Episode 142: We Don’t Have To Live Like This
What does it mean to be a Prison Industrial Complex (PIC) Abolitionist? L. Joy brings Mariame Kaba to the front of the class to break down the practice and organizing vision of PIC Abolitionists, and to discuss Kaba’s latest book “We Do This 'Til We Free Us: Abolitionist Organizing and Transforming Justice.”
Our Guest
Mariame Kaba is an organizer, educator and curator, whose work focuses on ending violence, dismantling the prison industrial complex, transformative justice and supporting youth leadership development. The new book, “We Do This Till We Fee Us” is a reflection from Kaba on the prison industrial complex abolition as well as a vision for collective liberation.
Kaba has founded and co-founded multiple organizations and projects over the years. They include Project NIA, a grassroots organization with a vision to end youth incarceration, the Chicago Freedom School, the Chicago Taskforce on Violence against Girls and Young Women, the Chicago Alliance to Free Marissa Alexander and the Rogers Park Young Women’s Action Team (YWAT) among others.

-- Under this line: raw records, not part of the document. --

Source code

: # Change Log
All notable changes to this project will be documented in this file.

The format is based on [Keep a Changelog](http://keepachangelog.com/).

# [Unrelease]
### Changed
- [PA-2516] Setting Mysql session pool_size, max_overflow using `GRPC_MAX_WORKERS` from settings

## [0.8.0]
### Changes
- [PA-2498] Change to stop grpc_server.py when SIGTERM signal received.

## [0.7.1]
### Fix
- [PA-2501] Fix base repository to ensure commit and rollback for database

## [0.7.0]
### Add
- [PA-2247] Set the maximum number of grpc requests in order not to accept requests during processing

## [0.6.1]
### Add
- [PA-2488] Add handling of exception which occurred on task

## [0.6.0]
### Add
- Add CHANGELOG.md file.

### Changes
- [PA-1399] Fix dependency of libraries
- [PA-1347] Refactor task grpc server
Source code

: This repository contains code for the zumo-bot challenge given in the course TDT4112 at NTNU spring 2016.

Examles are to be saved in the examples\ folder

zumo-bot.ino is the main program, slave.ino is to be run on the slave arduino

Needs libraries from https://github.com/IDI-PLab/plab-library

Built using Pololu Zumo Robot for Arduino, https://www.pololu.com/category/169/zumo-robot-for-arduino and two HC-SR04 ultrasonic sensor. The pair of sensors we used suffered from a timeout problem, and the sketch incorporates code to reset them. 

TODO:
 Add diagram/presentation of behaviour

Kaba has served on various boards, was a 2016-2017 Soros Justice Fellow. Awarded the 2020 Lannan Cultural Freedom Fellowship, among other awards, and was a researcher in residence on Race, Gender, Sexuality and Criminalization at the Social Justice Institute of the Barnard Center for Research on Women from 2018-2020. Kaba also worked with Andrea J. Ritchie, fellow Researcher-in-Residence, on a new initiative called Interrupting Criminalization: Research in Action.
With a long history in the fields of education and youth development, having taught high school and college students in New York and Chicago, sociology and Black studies courses at Northeastern Illinois University, Northwestern University, and Columbia University, Kaba has developed and facilitated many workshops and presented at events.